Task statement. The listing below contains a span that opens with the line containing "The NSGA-II front" and closes with the line containing "The fastest front". Return that span exactly.

· · · ·

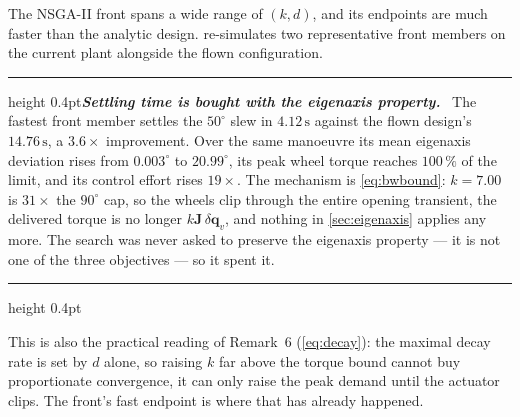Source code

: \documentclass[conference,10pt,a4paper]{IEEEtran}
\newcommand{\remarkrule}{\par\nobreak\vspace{2pt}%
  \hrule height 0.4pt\vspace{4pt}\nobreak}
\newenvironment{keybox}[1][Result]
  {\par\medskip\remarkrule\noindent\small\textbf{\textit{#1.}}\ \ignorespaces}
  {\par\vspace{3pt}\hrule height 0.4pt\par\medskip\ignorespacesafterend}
\newcommand{\vect}[1]{\bm{#1}}
\newcommand{\mat}[1]{\bm{#1}}
\newcommand{\unit}[1]{\ensuremath{\,\mathrm{#1}}}
\begin{document}
The NSGA-II front spans a wide range of $(k,d)$, and its endpoints are much
faster than the analytic design.  re-simulates two
representative front members on the current plant alongside the flown
configuration.

\begin{keybox}[Settling time is bought with the eigenaxis property]
The fastest front member settles the $50^\circ$ slew in $4.12\unit{s}$ against
the flown design's $14.76\unit{s}$, a $3.6\times$ improvement. Over the same
manoeuvre its mean eigenaxis deviation rises from $0.003^\circ$ to
$20.99^\circ$, its peak wheel torque reaches $100\,\%$ of the limit, and its
control effort rises $19\times$. The mechanism is
\cref{eq:bwbound}: $k=7.00$ is $31\times$ the $90^\circ$ cap, so the wheels
clip through the entire opening transient, the delivered torque is no longer
$k\mat{J}\,\delta\vect{q}_v$, and nothing in \cref{sec:eigenaxis} applies any
more. The search was never asked to preserve the eigenaxis property --- it is
not one of the three objectives --- so it spent it.
\end{keybox}

This is also the practical reading of Remark~6 (\cref{eq:decay}): the maximal
decay rate is set by $d$ alone, so raising $k$ far above the torque bound
cannot buy proportionate convergence, it can only raise the peak demand until
the actuator clips. The front's fast endpoint is where that has already
happened.
\end{document}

· · · ·

Response box.
The NSGA-II front spans a wide range of $(k,d)$, and its endpoints are much
faster than the analytic design.  re-simulates two
representative front members on the current plant alongside the flown
configuration.

\begin{keybox}[Settling time is bought with the eigenaxis property]
The fastest front member settles the $50^\circ$ slew in $4.12\unit{s}$ against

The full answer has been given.